**WHAT IS BEING ASKED:** Word for word, retype the first line of the records and every following line through the one containing "This was the".

-- -- --

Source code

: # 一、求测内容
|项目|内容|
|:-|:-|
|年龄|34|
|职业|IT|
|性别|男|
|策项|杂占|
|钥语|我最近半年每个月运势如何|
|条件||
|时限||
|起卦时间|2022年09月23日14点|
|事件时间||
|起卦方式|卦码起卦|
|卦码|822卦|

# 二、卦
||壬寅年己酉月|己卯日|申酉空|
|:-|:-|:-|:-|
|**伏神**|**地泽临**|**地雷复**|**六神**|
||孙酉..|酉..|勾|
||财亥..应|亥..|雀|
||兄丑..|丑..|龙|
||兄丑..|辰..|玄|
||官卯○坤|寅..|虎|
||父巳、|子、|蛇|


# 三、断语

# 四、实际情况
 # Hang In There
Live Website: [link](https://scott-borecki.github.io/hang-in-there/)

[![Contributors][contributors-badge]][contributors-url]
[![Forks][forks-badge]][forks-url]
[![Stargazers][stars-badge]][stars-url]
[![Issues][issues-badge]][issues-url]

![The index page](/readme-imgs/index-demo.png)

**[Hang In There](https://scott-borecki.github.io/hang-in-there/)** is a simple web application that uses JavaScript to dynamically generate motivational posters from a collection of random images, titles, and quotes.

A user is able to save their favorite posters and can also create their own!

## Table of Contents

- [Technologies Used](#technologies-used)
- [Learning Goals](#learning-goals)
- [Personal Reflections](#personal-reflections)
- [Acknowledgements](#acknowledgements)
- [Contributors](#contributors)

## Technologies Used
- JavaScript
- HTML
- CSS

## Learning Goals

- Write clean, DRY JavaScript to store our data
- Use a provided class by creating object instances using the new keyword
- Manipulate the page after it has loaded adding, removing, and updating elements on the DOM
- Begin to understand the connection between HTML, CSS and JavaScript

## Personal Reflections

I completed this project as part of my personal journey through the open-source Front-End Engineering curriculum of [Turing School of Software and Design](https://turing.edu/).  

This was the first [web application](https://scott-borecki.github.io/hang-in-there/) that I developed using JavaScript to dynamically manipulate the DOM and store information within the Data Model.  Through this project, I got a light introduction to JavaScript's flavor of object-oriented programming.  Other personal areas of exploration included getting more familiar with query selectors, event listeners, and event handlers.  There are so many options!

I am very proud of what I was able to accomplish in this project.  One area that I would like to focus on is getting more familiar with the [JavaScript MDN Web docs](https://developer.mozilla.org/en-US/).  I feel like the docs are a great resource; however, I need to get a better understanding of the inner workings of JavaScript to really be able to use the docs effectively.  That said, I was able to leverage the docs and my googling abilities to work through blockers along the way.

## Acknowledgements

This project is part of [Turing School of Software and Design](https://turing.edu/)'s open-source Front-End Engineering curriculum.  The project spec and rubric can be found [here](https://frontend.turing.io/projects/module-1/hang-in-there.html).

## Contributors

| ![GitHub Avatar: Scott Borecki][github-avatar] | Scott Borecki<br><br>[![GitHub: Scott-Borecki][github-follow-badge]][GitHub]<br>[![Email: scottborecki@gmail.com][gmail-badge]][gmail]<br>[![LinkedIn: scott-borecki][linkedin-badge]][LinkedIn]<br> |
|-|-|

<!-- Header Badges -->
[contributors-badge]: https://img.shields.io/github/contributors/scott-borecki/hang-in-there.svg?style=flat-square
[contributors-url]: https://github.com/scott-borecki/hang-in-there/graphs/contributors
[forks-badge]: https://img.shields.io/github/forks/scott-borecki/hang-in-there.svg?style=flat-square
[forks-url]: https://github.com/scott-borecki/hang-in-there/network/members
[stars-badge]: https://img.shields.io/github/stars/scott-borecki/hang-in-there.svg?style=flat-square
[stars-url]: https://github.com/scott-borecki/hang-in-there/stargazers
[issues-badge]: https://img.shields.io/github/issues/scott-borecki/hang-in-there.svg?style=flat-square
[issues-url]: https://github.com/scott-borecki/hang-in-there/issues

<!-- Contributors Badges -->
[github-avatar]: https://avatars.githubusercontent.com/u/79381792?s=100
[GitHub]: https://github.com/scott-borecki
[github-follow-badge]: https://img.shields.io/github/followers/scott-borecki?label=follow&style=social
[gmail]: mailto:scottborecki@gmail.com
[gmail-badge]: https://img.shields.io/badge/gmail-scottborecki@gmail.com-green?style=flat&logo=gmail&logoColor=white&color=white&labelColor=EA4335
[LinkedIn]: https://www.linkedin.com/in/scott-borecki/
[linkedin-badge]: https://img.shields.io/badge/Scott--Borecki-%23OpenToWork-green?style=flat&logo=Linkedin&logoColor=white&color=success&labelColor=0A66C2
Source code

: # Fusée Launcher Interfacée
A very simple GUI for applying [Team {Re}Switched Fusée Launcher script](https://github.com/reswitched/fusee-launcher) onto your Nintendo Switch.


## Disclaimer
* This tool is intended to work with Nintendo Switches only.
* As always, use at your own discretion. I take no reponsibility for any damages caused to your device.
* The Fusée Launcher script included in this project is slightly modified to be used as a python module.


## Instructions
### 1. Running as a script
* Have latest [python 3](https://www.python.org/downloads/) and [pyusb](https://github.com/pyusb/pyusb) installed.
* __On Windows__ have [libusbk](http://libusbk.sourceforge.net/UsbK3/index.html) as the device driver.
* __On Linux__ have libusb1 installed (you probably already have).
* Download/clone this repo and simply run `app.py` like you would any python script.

-- -- --

**RESULT BELOW:**
Source code

: # 一、求测内容
|项目|内容|
|:-|:-|
|年龄|34|
|职业|IT|
|性别|男|
|策项|杂占|
|钥语|我最近半年每个月运势如何|
|条件||
|时限||
|起卦时间|2022年09月23日14点|
|事件时间||
|起卦方式|卦码起卦|
|卦码|822卦|

# 二、卦
||壬寅年己酉月|己卯日|申酉空|
|:-|:-|:-|:-|
|**伏神**|**地泽临**|**地雷复**|**六神**|
||孙酉..|酉..|勾|
||财亥..应|亥..|雀|
||兄丑..|丑..|龙|
||兄丑..|辰..|玄|
||官卯○坤|寅..|虎|
||父巳、|子、|蛇|


# 三、断语

# 四、实际情况
 # Hang In There
Live Website: [link](https://scott-borecki.github.io/hang-in-there/)

[![Contributors][contributors-badge]][contributors-url]
[![Forks][forks-badge]][forks-url]
[![Stargazers][stars-badge]][stars-url]
[![Issues][issues-badge]][issues-url]

![The index page](/readme-imgs/index-demo.png)

**[Hang In There](https://scott-borecki.github.io/hang-in-there/)** is a simple web application that uses JavaScript to dynamically generate motivational posters from a collection of random images, titles, and quotes.

A user is able to save their favorite posters and can also create their own!

## Table of Contents

- [Technologies Used](#technologies-used)
- [Learning Goals](#learning-goals)
- [Personal Reflections](#personal-reflections)
- [Acknowledgements](#acknowledgements)
- [Contributors](#contributors)

## Technologies Used
- JavaScript
- HTML
- CSS

## Learning Goals

- Write clean, DRY JavaScript to store our data
- Use a provided class by creating object instances using the new keyword
- Manipulate the page after it has loaded adding, removing, and updating elements on the DOM
- Begin to understand the connection between HTML, CSS and JavaScript

## Personal Reflections

I completed this project as part of my personal journey through the open-source Front-End Engineering curriculum of [Turing School of Software and Design](https://turing.edu/).  

This was the first [web application](https://scott-borecki.github.io/hang-in-there/) that I developed using JavaScript to dynamically manipulate the DOM and store information within the Data Model.  Through this project, I got a light introduction to JavaScript's flavor of object-oriented programming.  Other personal areas of exploration included getting more familiar with query selectors, event listeners, and event handlers.  There are so many options!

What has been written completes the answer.